Retype each record exactly; no pictures.

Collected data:

------------------------------------

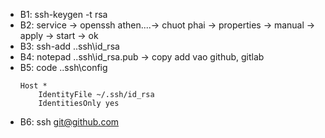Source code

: - B1: ssh-keygen -t rsa
- B2: service -> openssh athen....-> chuot phai -> properties -> manual -> apply -> start -> ok
- B3:  ssh-add .\.ssh\id_rsa
- B4: notepad .\.ssh\id_rsa.pub -> copy add vao github, gitlab
- B5: code .\.ssh\config
    ```
    Host *
        IdentityFile ~/.ssh/id_rsa
        IdentitiesOnly yes
    ```
- B6: ssh git@github.com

------------------------------------

— Solved problem —
Source code

: - B1: ssh-keygen -t rsa
- B2: service -> openssh athen....-> chuot phai -> properties -> manual -> apply -> start -> ok
- B3:  ssh-add .\.ssh\id_rsa
- B4: notepad .\.ssh\id_rsa.pub -> copy add vao github, gitlab
- B5: code .\.ssh\config
    ```
    Host *
        IdentityFile ~/.ssh/id_rsa
        IdentitiesOnly yes
    ```
- B6: ssh git@github.com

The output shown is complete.